Sunday, February 14, 2010

Trigger by Susan Vaught


There are a lot of things that Jersey Hatch doesn't know. He doesn't know why exactly his best friend can't stand the sight of him, why his parents are acting so strangely, and he can't figure out just what must have happened that made him shoot himself. Everything he once knew about the year previous was wiped clean on the day that Jersey shot himself in the head with his father's gun. All Jersey knows now is that it's a challenge to walk, to talk, to think. He knows he has scars, that things will never be the same, and that he needs some answers to the questions no one will ask.

We meet Jersey upon his release from his final brain injury hospital. He's headed home to the real world, where life will be much harder. Immediately, we're captured by Jersey's sardonic narration that shows through the pieces of his personality that survived his injury at the same time as it shows how his thought patterns are terribly altered and difficult to focus after the fact. He mocks his mom and his doctor and their favorite repeated phrases, is haunted by the ghost of his former overachieving self, "Jersey Before," and rails against his minder at school, the unfortunately named Ms. Wenchel who he quickly nicknames "the Wench." Despite the brain damage that alters his way of thinking and makes his mind cluttered with all sorts of unrelated words that seem to get stuck in his thoughts and repeat over and over, Jersey's narration is clear-eyed and revealing of himself and of the people around him.

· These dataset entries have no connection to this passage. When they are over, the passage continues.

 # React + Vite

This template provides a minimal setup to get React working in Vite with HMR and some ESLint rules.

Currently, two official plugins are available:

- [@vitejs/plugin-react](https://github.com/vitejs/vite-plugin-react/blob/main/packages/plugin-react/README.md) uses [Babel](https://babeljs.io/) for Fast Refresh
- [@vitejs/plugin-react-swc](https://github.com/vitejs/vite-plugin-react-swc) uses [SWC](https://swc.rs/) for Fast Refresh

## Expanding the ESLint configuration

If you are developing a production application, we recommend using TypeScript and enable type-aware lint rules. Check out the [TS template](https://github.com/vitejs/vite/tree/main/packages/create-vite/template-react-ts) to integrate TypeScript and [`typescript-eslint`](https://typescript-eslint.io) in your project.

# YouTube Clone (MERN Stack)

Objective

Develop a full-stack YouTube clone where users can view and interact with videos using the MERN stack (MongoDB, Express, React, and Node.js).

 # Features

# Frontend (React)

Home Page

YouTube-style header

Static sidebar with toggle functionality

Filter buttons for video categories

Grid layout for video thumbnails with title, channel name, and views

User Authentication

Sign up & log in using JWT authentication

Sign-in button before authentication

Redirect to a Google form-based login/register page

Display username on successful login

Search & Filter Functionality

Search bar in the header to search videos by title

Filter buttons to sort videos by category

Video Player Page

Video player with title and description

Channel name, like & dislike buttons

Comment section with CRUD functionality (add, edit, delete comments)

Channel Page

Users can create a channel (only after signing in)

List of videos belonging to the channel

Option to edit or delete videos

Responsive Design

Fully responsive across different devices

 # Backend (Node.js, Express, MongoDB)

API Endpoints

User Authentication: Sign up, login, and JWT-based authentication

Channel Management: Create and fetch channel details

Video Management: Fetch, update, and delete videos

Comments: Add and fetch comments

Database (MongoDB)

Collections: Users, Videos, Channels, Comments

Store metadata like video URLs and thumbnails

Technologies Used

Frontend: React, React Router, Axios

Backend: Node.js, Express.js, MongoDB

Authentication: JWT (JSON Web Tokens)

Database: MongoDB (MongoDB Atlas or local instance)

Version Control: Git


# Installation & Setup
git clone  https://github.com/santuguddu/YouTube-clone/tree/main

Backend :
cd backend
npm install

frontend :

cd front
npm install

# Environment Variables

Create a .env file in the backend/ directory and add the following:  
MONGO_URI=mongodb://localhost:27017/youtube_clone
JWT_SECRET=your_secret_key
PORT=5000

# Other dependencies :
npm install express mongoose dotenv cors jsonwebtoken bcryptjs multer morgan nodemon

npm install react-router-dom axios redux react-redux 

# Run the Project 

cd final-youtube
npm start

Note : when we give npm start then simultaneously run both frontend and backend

Vaught, a neuropsychologist by trade, has used her experience and expertise to write a terribly convincing story. Jersey is a compelling narrator and a sympathetic one. Despite the people he has hurt by trying to take his own life, Jersey's frustrations in bridging the thought to speech divide, his humiliation at his limitations, as well as his quest for the answers that don't come easily make it impossible for us not to feel his unbearable pain. Jersey's search for answers creates suspense that makes Trigger difficult to put down. Yet even as the plot moves toward its climax, Trigger asks us to consider suicide and its far-reaching repercussions and even forces us to consider, by way of Jersey's interactions, the variety of wrongheaded ways we "normal" people view and interact with the mentally handicapped ranging from fear and awkwardness to laughter to downright cruelty. So vivid and penetrating is this theme that cuts to the heart of our insecurities about our behavior around those that are "different" that even as I read it, I was unsure whether it was "right" or not to giggle at the absurd things that get stuck in Jersey's head that he repeats ceaselessly without meaning to, and whether I should feel bad if I did giggle.

Overall, Trigger is a profound, powerful, fast-moving story that asks all the right questions without ever resorting to preaching at us. Though marketed as YA, this book is well-worth reading for young and old alike.

4 comments:

  1. Wow! That sounds like a very powerful book!

    ReplyDelete
  2. Oh my gosh, this sounds so painful - it's great that someone wrote a book like this. I'll have to check it out!

    ReplyDelete
  3. You have really great taste on catch article titles, even when you are not interested in this topic you push to read it

    ReplyDelete
  4. Hi Megan! This book sounds really interesting and intense and you've done a great job enticing me to want to read it. I've added it to my wishlist, but it looks like something I'll have to save until I'm in the right frame of mind for it.

    I also wanted to stop by to let you know there's an award for you on my blog -- check the post from 2/23. :) Not sure if you participate in awards, but I just wanted to let you know I enjoy reading your posts!